自分が何の用事で東京に行ったのかは忘れてしまったが、スマホでたまたま、母がKG大学で学会に出ているという記事を見かけたので会いに行ってみることにした。

KG大学はかなり狭い道を左へと曲がりながら、古びた小学校の地下を抜けた先にあった。学会をしていた場所はわりと新しい校舎で、ちょうどお昼時間だったらしく、たくさんの大人たちが談笑していた。

僕は難なく母と合流し、差し向かいに座る。二言三言言葉を交わし微笑む母をみて、僕はやっと思い出した。母は死んだのだ。
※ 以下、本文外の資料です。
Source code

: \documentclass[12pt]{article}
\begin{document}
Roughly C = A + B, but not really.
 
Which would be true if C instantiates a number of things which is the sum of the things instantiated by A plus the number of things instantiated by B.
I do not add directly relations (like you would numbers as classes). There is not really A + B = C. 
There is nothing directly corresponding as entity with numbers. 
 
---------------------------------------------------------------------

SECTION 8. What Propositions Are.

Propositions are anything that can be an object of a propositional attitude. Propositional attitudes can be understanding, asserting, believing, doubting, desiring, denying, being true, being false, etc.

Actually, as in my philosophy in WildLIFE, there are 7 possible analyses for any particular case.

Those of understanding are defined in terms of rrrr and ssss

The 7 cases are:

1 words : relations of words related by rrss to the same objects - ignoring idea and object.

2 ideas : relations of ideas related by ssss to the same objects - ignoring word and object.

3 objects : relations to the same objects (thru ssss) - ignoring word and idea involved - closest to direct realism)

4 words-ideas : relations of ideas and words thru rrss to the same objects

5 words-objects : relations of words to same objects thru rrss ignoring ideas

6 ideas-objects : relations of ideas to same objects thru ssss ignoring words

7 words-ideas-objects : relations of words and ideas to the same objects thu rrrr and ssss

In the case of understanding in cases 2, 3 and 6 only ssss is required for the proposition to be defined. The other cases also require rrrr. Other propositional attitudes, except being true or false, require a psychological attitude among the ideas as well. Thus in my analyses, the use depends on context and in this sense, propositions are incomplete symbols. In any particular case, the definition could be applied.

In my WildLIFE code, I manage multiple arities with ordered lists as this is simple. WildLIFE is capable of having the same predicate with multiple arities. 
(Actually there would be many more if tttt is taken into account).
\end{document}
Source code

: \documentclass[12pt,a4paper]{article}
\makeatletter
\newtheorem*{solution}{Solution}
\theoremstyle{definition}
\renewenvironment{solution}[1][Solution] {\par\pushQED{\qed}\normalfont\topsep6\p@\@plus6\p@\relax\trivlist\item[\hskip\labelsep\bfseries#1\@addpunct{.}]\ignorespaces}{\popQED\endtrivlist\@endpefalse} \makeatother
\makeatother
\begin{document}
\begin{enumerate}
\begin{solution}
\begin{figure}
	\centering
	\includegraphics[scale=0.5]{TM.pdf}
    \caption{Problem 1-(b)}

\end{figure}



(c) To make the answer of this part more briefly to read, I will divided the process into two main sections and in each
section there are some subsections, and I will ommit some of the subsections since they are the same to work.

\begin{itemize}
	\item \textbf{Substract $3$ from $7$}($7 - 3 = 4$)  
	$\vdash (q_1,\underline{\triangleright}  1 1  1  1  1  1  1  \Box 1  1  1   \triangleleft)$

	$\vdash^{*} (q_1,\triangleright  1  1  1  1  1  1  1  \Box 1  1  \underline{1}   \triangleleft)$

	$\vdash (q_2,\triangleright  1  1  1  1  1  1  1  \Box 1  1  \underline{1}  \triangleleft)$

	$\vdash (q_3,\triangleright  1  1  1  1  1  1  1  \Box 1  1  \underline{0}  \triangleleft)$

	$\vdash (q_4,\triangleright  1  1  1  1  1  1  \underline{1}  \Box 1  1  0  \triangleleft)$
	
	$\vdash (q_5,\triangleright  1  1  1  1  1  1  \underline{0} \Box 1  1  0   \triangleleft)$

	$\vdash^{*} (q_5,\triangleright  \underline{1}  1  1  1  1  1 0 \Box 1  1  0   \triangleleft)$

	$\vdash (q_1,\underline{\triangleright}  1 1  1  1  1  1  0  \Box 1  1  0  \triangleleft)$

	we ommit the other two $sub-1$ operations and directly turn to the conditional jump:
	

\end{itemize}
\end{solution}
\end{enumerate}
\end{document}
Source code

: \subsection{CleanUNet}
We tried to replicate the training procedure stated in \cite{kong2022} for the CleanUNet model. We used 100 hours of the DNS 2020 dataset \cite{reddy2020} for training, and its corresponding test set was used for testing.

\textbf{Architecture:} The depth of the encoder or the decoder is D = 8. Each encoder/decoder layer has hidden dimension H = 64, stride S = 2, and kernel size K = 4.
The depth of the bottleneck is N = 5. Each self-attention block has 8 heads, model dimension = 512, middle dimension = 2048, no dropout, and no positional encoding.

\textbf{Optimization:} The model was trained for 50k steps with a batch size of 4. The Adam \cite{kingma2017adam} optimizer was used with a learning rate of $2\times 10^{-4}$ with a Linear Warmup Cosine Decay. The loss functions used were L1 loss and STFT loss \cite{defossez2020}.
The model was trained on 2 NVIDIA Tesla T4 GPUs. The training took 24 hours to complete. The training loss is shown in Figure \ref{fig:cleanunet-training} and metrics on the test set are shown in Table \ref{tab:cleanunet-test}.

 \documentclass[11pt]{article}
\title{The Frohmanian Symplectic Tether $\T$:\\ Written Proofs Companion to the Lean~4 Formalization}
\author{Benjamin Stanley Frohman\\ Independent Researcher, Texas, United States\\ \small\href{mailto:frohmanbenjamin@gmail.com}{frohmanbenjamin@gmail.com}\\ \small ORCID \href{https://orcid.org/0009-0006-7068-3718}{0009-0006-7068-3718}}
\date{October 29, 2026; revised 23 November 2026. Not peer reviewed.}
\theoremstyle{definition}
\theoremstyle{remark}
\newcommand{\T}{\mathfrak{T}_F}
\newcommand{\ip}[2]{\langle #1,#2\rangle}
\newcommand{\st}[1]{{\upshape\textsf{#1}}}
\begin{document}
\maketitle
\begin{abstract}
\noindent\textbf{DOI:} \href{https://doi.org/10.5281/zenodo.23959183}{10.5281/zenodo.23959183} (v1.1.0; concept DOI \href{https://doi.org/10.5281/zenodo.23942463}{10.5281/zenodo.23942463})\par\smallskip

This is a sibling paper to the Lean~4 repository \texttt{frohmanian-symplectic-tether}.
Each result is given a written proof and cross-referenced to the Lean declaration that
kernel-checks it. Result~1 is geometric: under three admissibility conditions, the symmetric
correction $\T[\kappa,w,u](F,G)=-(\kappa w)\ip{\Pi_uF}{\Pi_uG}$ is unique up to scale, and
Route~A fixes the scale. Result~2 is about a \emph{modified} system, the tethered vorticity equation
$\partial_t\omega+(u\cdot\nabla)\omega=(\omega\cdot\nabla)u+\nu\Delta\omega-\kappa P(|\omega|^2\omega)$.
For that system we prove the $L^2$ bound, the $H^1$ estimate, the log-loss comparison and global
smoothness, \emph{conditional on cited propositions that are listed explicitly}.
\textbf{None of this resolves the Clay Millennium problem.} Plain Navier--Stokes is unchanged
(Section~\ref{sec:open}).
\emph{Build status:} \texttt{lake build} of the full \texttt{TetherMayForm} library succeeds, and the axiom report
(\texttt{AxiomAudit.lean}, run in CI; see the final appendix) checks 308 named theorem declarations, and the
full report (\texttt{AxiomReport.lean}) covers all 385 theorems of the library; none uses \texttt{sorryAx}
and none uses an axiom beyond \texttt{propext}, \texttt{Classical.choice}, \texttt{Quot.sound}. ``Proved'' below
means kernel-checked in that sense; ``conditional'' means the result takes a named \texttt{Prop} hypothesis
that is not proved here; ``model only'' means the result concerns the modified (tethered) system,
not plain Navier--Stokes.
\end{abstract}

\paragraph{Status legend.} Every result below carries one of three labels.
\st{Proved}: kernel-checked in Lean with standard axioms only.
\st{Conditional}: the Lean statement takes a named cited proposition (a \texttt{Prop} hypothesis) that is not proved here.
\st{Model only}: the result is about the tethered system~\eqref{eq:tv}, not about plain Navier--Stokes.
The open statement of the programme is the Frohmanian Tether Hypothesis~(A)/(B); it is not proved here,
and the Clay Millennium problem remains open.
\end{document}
これは夢なんだ。

だから、ここからの彼女との会話は、少しさみしいものだった。きっと彼女ならこう応えるだろうとか、こう応えてくれたらいいのになとか、つまり僕は僕の中に居る彼女と話せただけだったから。

最近、以前よりも彼女の気配を強く感じる。それはきっと僕の死期が近いということなのだろうと思う。けれども、会うたび彼女は、お前もそろそろこっちだなとは言わない。あなたはよくやっているよ、という態度があって、僕はそれがとても嬉しい。

きっと僕は、まだやらなくちゃいけないことがあるのだろうし、それが充分できるくらいの時間が僕には残されているのだろう。彼女はそう確信しているようで、それが僕の不安を払拭してくれる。

不思議なものだ。僕は霊魂の存在をまったく信じてなんかいないのに、彼女が僕の周囲に居て、僕の余命など僕が知らない情報を全て持っているに違いないと感じているのだ。

もちろんこれは霊魂の存在を立証するものではない。わたしたちの死者との向き合い方、日本における伝統的な祖霊信仰文化、僕の身体もまた、それにがっちりと組み込まれているということなのだろう。